There’s no doubt in our minds that Richard Ekkebus’s domain will be remembered as a paragon of the times, a restaurant ingrained in the culinary history of the city. Rendered in classic brushstrokes with a splatter of international flair, Amber today is as exciting as the day it first opened in 2005 – no mean feat for a restaurant operating somewhere as transient as Hong Kong.
Ekkebus, culinary director for The Landmark Mandarin Oriental, was in the kitchen on the evening of our visit. But even when he’s not – the Dutchman often travels to the mainland, where he oversees Fifty 8° Grill for the Mandarin Oriental in Shanghai – chef de cuisine Maxime Gilbert leads the brigade with a seamless confidence.
Stepping into Amber, our footsteps transitioning from the polished wood of the reception to the plush carpeting of the dining room, is just one of the many details that have become familiar to us over the years. That extraordinary centrepiece of hundreds of suspended bronze rods undulating above diners’ heads remains the strong visual statement, as the overarching look of the space is one of understated elegance, cloaked in the restaurant’s eponymous hue. The professionalism of the staff becomes the vital bridge between kitchen and diner, conveying the complexity of each culinary creation with clarity.

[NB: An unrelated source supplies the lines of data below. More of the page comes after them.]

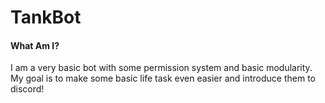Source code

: # TankBot

#### What Am I?
I am a very basic bot with some permission system and basic modularity. My goal is to make some basic life task even easier and introduce them to discord!
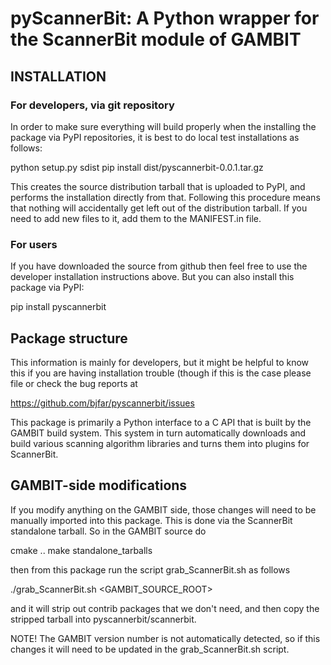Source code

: pyScannerBit: A Python wrapper for the ScannerBit module of GAMBIT
===

INSTALLATION
---

### For developers, via git repository

In order to make sure everything will build properly when the installing
the package via PyPI repositories, it is best to do local test installations as
follows:
 
   python setup.py sdist
   pip install dist/pyscannerbit-0.0.1.tar.gz  

This creates the source distribution tarball that is uploaded to PyPI, and
performs the installation directly from that. Following this procedure means
that nothing will accidentally get left out of the distribution tarball. If
you need to add new files to it, add them to the MANIFEST.in file.

### For users

If you have downloaded the source from github then feel free to use
the developer installation instructions above. But you can also install this
package via PyPI:

   pip install pyscannerbit


Package structure
---

This information is mainly for developers, but it might be helpful to know this
if you are having installation trouble (though if this is the case please file
or check the bug reports at 

   https://github.com/bjfar/pyscannerbit/issues

This package is primarily a Python interface to a C API that is built by the
GAMBIT build system. This system in turn automatically downloads and build
various scanning algorithm libraries and turns them into plugins for ScannerBit.


GAMBIT-side modifications
---

If you modify anything on the GAMBIT side, those changes will need to be
manually imported into this package. This is done via the ScannerBit
standalone tarball. So in the GAMBIT source do

   cmake ..
   make standalone_tarballs

then from this package run the script grab_ScannerBit.sh as follows

   ./grab_ScannerBit.sh <GAMBIT_SOURCE_ROOT>

and it will strip out contrib packages that we don't need, and then copy
the stripped tarball into pyscannerbit/scannerbit.

NOTE! The GAMBIT version number is not automatically detected, so if
this changes it will need to be updated in the grab_ScannerBit.sh script.  
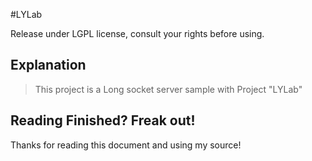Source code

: #LYLab

Release under LGPL license, consult your rights before using.

## Explanation
>
>This project is a Long socket server sample with Project "LYLab"
>

## Reading Finished? Freak out!
Thanks for reading this document and using my source!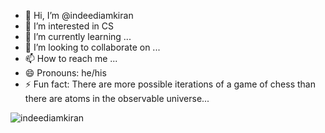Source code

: - 👋 Hi, I’m @indeediamkiran
- 👀 I’m interested in CS
- 🌱 I’m currently learning ...
- 💞️ I’m looking to collaborate on ...
- 📫 How to reach me ...
- 😄 Pronouns: he/his
- ⚡ Fun fact: There are more possible iterations of a game of chess than there are atoms in the observable universe...

<p align="left"> <img src="https://komarev.com/ghpvc/?username=indeediamkiran&label=Profile%20views&color=0e75b6&style=flat" alt="indeediamkiran" /> </p>

<!---
indeediamkiran/indeediamkiran is a special repository because its `README.md` (this file) appears on your GitHub profile.
You can click the Preview link to take a look at your changes.
--->
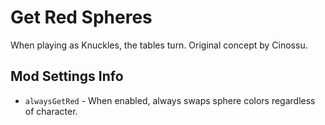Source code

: # Get Red Spheres
When playing as Knuckles, the tables turn. Original concept by Cinossu.

## Mod Settings Info
* ``alwaysGetRed`` - When enabled, always swaps sphere colors regardless of character.
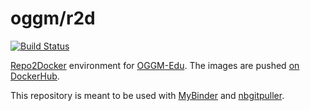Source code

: # oggm/r2d

[![Build Status](https://travis-ci.org/OGGM/oggm-edu-r2d.svg?branch=master)](https://travis-ci.org/OGGM/oggm-edu-r2d)

[Repo2Docker](https://repo2docker.readthedocs.io) environment for [OGGM-Edu](http://edu.oggm.org). The images are pushed [on DockerHub](https://hub.docker.com/r/oggm/oggm-edu-r2d).

This repository is meant to be used with [MyBinder](https://mybinder.org/) and [nbgitpuller](https://jupyterhub.github.io/nbgitpuller/).
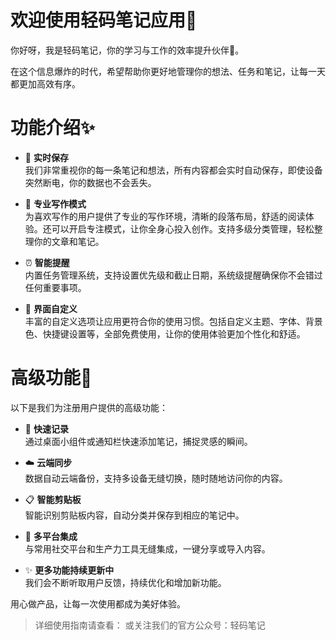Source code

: # 欢迎使用轻码笔记应用👋

你好呀，我是轻码笔记，你的学习与工作的效率提升伙伴🚀。

在这个信息爆炸的时代，希望帮助你更好地管理你的想法、任务和笔记，让每一天都更加高效有序。

# 功能介绍✨

* 💾 **实时保存**  
  我们非常重视你的每一条笔记和想法，所有内容都会实时自动保存，即使设备突然断电，你的数据也不会丢失。

* 📝 **专业写作模式**  
  为喜欢写作的用户提供了专业的写作环境，清晰的段落布局，舒适的阅读体验。还可以开启专注模式，让你全身心投入创作。支持多级分类管理，轻松整理你的文章和笔记。

* ⏰ **智能提醒**  
  内置任务管理系统，支持设置优先级和截止日期，系统级提醒确保你不会错过任何重要事项。

* 🎨 **界面自定义**  
  丰富的自定义选项让应用更符合你的使用习惯。包括自定义主题、字体、背景色、快捷键设置等，全部免费使用，让你的使用体验更加个性化和舒适。

# 高级功能🔑

以下是我们为注册用户提供的高级功能：

* 📱 **快速记录**  
  通过桌面小组件或通知栏快速添加笔记，捕捉灵感的瞬间。

* ☁️ **云端同步**  
  数据自动云端备份，支持多设备无缝切换，随时随地访问你的内容。

* 📋 **智能剪贴板**  
  智能识别剪贴板内容，自动分类并保存到相应的笔记中。

* 🔄 **多平台集成**  
  与常用社交平台和生产力工具无缝集成，一键分享或导入内容。

* ✨ **更多功能持续更新中**  
  我们会不断听取用户反馈，持续优化和增加新功能。

用心做产品，让每一次使用都成为美好体验。

> 详细使用指南请查看： 或关注我们的官方公众号：轻码笔记 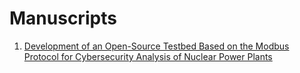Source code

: # Manuscripts

1. [Development of an Open-Source Testbed Based on the Modbus Protocol for Cybersecurity Analysis of Nuclear Power Plants](./manuscript/applsci-12-07942.pdf)
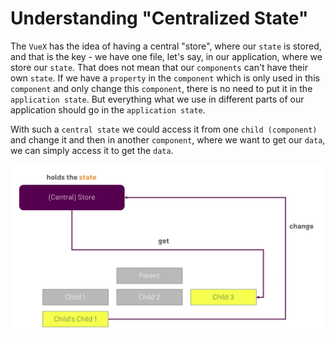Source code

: # Understanding "Centralized State"

The `VueX` has the idea of having a central "store", where our `state` is stored, and that is the key - we have one file, let's say, in our application, where we store our `state`. That does not mean that our `components` can't have their own `state`. If we have a `property` in the `component` which is only used in this `component` and only change this `component`, there is no need to put it in the `application state`. But everything what we use in different parts of our application should go in the `application state`. 

With such a `central state` we could access it from one `child (component)` and change it and then in another `component`, where we want to get our `data`, we can simply access it to get the `data`. 

![central-state](./central-state.png)

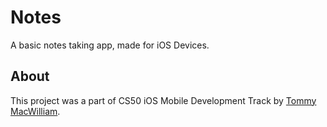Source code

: # Notes
A basic notes taking app, made for iOS Devices.

## About

This project was a part of CS50 iOS Mobile Development Track by [Tommy MacWilliam](https://cs50.harvard.edu/x/2020/tracks/mobile/ios/).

Of course, we don’t need them to explain to us the iconic Amber mainstay, the Hokkaido sea urchin in lobster Jell-O with cauliflower, farmed caviar and crispy seaweed waffles – it’s a defining dish that would create serious ripples should it ever be removed from the menu. But sometimes, there’s a new update on a signature ingredient that warrants introduction, such as in the classic line-caught amadai. On the autumn menu, the fish was rather appropriately partnered with Japanese accompaniments, such as rice-vinegared daikon, five types of seaweed and an umami broth with touches of Manni olive oil and yuzu. The Barbary duck that we fell in love with last year is still cooked daringly rare, but now has a new ensemble cast – a rillette of duck leg meat with a bouquet of pink radishes in place of pickled mushrooms with duck leg croquettes.
And there lies the secret to Amber’s enduring appeal – the conscientious evolution of a menu that retains enough of its core character so as to not alienate loyal fans, but adds just the right amount of innovation to keep things thrilling. As the restaurant approaches its 10th anniversary in 2015, we can safely say that this will remain a firm favourite for diners in the years to come.